SIDON, Lebanon: Church bells rang across the southern coastal city of Sidon Tuesday morning as people gathered for Christmas Mass and heard sermons underscoring the importance of restoring faith between the state and the people.
In Sidon’s Church of St. Nicolas, Archbishop Elie Haddad, pastor of Sidon and Deir al-Qamar’s Roman Catholic Melkite Church, deplored that so many people in Lebanon are in need of basic goods and services such as water, electricity, bread, heating and education, warning that the situation was only getting worse.

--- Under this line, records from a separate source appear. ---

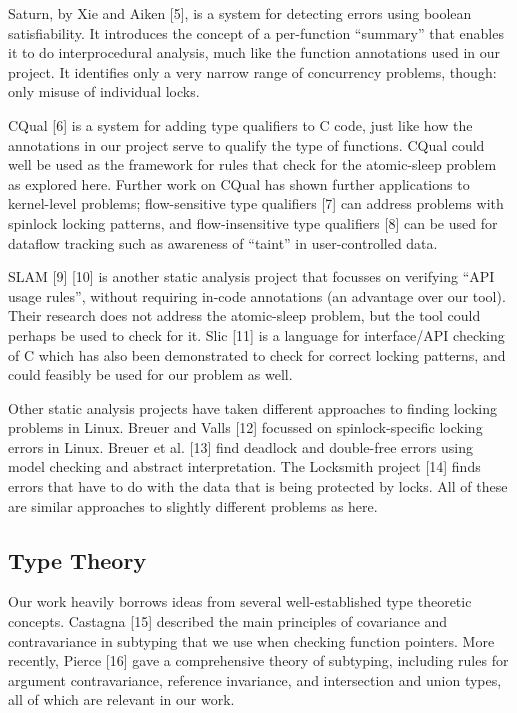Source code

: \documentclass{article}
\begin{document}
Saturn, by Xie and Aiken [5], is a system for detecting errors using boolean satisfiability. It introduces the concept of a per-function ``summary'' that enables it to do interprocedural analysis, much like the function annotations used in our project. It identifies only a very narrow range of concurrency problems, though: only misuse of individual locks.

CQual [6] is a system for adding type qualifiers to C code, just like how the annotations in our project serve to qualify the type of functions. CQual could well be used as the framework for rules that check for the atomic-sleep problem as explored here. Further work on CQual has shown further applications to kernel-level problems; flow-sensitive type qualifiers [7] can address problems with spinlock locking patterns, and flow-insensitive type qualifiers [8] can be used for dataflow tracking such as awareness of ``taint'' in user-controlled data.

SLAM [9] [10] is another static analysis project that focusses on verifying ``API usage rules'', without requiring in-code annotations (an advantage over our tool). Their research does not address the atomic-sleep problem, but the tool could perhaps be used to check for it. Slic [11] is a language for interface/API checking of C which has also been demonstrated to check for correct locking patterns, and could feasibly be used for our problem as well.

Other static analysis projects have taken different approaches to finding locking problems in Linux. Breuer and Valls [12] focussed on spinlock-specific locking errors in Linux. Breuer et al. [13] find deadlock and double-free errors using model checking and abstract interpretation. The Locksmith project [14] finds errors that have to do with the data that is being protected by locks. All of these are similar approaches to slightly different problems as here.

\subsection{Type Theory}

Our work heavily borrows ideas from several well-established type theoretic concepts. Castagna [15] described the main principles of covariance and contravariance in subtyping that we use when checking function pointers. More recently, Pierce [16] gave a comprehensive theory of subtyping, including rules for argument contravariance, reference invariance, and intersection and union types, all of which are relevant in our work.
\end{document}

“We have begged for a president and now we are begging for a government and for jobs,” he said, referring to the protracted presidential vacuum that ended with Michel Aoun’s election in 2016, and now the Cabinet formation deadlock that has persisted since May. “We’ve been eaten alive by corruption,” Haddad said.
In the city’s St. Elias Church, Bishop Maroun al-Ammar prayed for politicians and officials to cooperate with one another and to lead the country into prosperity.
“We ask the politicians to help the people so we can get over these difficult days,” Ammar said.
A government formation announcement was expected to come over the weekend as a “Christmas gift” to the Lebanese people, top politicians had said. However, the formation process was held up yet again, entering it eighth month of gridlock amid a last-minute hitch over the representation of six pro-Hezbollah Sunni MPs, as well as the reshuffling of ministerial portfolios.